Our Legacy

"Mt. Katahdin seen from Mt. Chase, Maine"


What is my purpose in this life? What is your purpose? Have you figured it out? I surely have not. It worries me; this nagging in the back of my mind. What was I supposed to do on this Earth? What is my destiny? What is my calling? I feel sometimes like I am the only one wondering this.

Does anyone else ask this question? Or feel as lost of I do? I am constantly busy: writing, my relationship, my friends, my family, taking care of Moxie Cat, antiques, regular work, my household, the Maine house, cataloging stuff, researching stuff. That's a lot and that sums it up but I worry that life is passing me by without making a difference for others. 

What will I be known for? Will anyone truly care or remember what I have done? What is my legacy?

I want to climb that mountain again and SCREAM, "Stop, Stop, STOP!!!! Stop this ticking clock from ticking till the end!" It's going too fast. Wasn't I just 25? Wasn't I just 35? 45?

How much time do I have left? Is it enough to still make a difference? Or has my ship sailed? I worry so that now is the dreaded slippery downslope and any chance that I had to try and make a difference in this world is gone. I have this lost empty feeling sometimes in the pit of my stomach. 
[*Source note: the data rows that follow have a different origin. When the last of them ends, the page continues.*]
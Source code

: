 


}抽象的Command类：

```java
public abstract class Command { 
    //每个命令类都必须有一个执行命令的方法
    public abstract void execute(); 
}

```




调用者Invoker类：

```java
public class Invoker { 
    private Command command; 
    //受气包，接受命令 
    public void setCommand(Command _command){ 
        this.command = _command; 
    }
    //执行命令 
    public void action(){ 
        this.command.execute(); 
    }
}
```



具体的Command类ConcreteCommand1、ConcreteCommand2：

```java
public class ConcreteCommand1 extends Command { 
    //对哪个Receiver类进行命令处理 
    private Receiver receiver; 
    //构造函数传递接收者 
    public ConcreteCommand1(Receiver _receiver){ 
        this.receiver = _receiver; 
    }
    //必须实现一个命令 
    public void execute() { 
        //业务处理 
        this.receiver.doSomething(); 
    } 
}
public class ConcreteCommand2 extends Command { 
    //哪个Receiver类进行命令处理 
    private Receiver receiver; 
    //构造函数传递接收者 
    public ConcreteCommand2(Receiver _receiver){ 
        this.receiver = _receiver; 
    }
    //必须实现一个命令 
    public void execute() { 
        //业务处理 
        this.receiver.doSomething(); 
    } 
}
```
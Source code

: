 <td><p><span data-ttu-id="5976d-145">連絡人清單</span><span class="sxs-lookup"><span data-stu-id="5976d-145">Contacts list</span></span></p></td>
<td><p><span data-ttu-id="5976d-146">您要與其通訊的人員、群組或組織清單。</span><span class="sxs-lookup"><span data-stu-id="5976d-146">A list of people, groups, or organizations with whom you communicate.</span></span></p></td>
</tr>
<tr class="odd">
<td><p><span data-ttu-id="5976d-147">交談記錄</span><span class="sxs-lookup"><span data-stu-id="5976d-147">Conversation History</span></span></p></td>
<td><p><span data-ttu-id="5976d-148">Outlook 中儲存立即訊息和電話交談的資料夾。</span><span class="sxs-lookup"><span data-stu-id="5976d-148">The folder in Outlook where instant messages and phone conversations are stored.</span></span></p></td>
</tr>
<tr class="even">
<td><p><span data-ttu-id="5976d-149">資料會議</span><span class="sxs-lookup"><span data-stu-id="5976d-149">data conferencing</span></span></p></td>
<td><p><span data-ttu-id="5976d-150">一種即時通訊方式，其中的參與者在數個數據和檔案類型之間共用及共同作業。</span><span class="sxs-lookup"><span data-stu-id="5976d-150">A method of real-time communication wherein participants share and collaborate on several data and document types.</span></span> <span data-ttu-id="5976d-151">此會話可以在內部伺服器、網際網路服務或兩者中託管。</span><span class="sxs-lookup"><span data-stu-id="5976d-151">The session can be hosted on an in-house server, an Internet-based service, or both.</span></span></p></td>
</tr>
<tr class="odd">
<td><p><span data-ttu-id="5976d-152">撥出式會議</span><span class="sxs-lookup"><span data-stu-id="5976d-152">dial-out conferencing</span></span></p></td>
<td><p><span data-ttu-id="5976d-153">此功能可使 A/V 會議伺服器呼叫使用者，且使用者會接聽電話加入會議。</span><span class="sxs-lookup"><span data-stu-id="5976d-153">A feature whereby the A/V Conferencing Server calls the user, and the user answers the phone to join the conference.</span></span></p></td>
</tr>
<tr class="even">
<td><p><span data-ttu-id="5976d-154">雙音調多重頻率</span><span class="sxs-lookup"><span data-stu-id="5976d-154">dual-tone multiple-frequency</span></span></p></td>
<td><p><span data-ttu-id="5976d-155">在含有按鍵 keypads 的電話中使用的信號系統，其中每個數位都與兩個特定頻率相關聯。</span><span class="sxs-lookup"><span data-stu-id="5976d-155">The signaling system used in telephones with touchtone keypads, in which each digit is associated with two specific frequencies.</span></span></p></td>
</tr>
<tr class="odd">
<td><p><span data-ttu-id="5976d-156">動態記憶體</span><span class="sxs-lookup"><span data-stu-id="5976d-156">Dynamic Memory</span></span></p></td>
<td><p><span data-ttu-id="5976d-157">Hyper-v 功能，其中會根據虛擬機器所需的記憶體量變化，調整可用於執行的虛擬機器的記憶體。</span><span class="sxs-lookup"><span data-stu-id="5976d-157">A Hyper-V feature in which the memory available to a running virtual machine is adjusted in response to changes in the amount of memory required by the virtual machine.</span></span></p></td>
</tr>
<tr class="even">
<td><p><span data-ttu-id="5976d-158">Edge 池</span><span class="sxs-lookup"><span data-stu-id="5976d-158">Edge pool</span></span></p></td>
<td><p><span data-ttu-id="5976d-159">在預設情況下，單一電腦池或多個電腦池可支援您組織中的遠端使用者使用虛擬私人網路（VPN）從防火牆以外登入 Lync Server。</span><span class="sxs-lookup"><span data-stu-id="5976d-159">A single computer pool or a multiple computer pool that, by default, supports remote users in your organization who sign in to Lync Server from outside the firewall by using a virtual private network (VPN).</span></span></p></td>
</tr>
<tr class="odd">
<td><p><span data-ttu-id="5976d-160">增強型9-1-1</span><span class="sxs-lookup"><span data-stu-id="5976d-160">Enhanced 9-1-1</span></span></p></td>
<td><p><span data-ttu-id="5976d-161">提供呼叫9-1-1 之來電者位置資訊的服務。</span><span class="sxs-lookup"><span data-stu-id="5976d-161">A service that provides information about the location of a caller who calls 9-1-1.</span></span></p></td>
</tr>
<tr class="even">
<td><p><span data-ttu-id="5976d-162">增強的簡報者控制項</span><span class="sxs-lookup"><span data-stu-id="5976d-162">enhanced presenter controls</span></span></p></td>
What do I have to show for all my battles, my losses, my triumphs, my ups and my downs? What happened? Where did it all go. And it went all so so fast. I am in shock sometimes. My 30s and 40s flew by and I felt like my eyes were closed, or at least its a blurriness whizzing by my eyes, feelings of good times and bad times. And here I am, 51 .. wondering what my legacy will be...

Sometimes I wish I could be that person, just watching TV day in and day out, eating fast food, shopping daily at Walmart, never thinking of this shit. Looking at reruns of 80s and 90s sitcoms endlessly.  But that's not me. I need more. I need to have a purpose and I have always needed to make a difference.  

I look outside and see the winter trees by my window. It's strangely beautiful, but they're just cold, trees blowing in the wind. No growth. Just hibernation, silent hibernation. I need my Spring time back. I need that motivation to regrow and push me forward. I cannot wait until Spring. I need it for my own mental sanity. Where is my Spring? It just cannot wait until mid-March. 

I glance outside again, I see snowfall. Is it sleet? No, it is the tears clouding my vision. I am 51 years, so fast. Surrounded by the trappings of a successful life but with no intrinsic value. My tears come from regret, self-disappointment, wrong decisions.

At the very least, I have been a good person. I champion the weak, the meek, those that need help. I challenge the bully, the narcissist, the self-serving. Perhaps the measure of my life will be seen as what I have done for my fellow man. Whatever accolades or awards I may feel I should have received are actually mute. 

What does become important and for my own sense of personal worth may depend on what I have and can do for my fellow man. Or even, my fellow animal (I love donating to SPCA). It comes from how have I helped others in everyday life. 

Those small acts of kindness towards others such as holding the door, helping someone carry a bag, a quick genuine hello, running an errand for someone, checking in on a sad friend or a lonely family member, or as simply as complimenting someone, show the measure of a person in terms of personal integrity, values and morals. 

And they are not to be broadcast. For to be a truly good person, you do these acts not for the accolades but for the intrinsic value to yourself and obviously for the gesture of good will unto others. 

I will continue to strive for that. And that is my New Years' wish for everyone else. At the very least, practice small acts of kindness without reward. 


"A humble man does not seek reward for a generous gesture."   

-Me


"The proper function of man is to live, not to exist. I shall not waste my days in trying to prolong them. I shall use my time."  

-Jack London




Comments

  1. Marc....your comparison to life's opportunities with the seasons' changes is well done. Whether it is the actual weather of the seasons or those that are in one's mind, things change. How they are reacted to, how they are perceived, what the intentions were, and how they effect the future are the determiners of the weather ahead. Good job!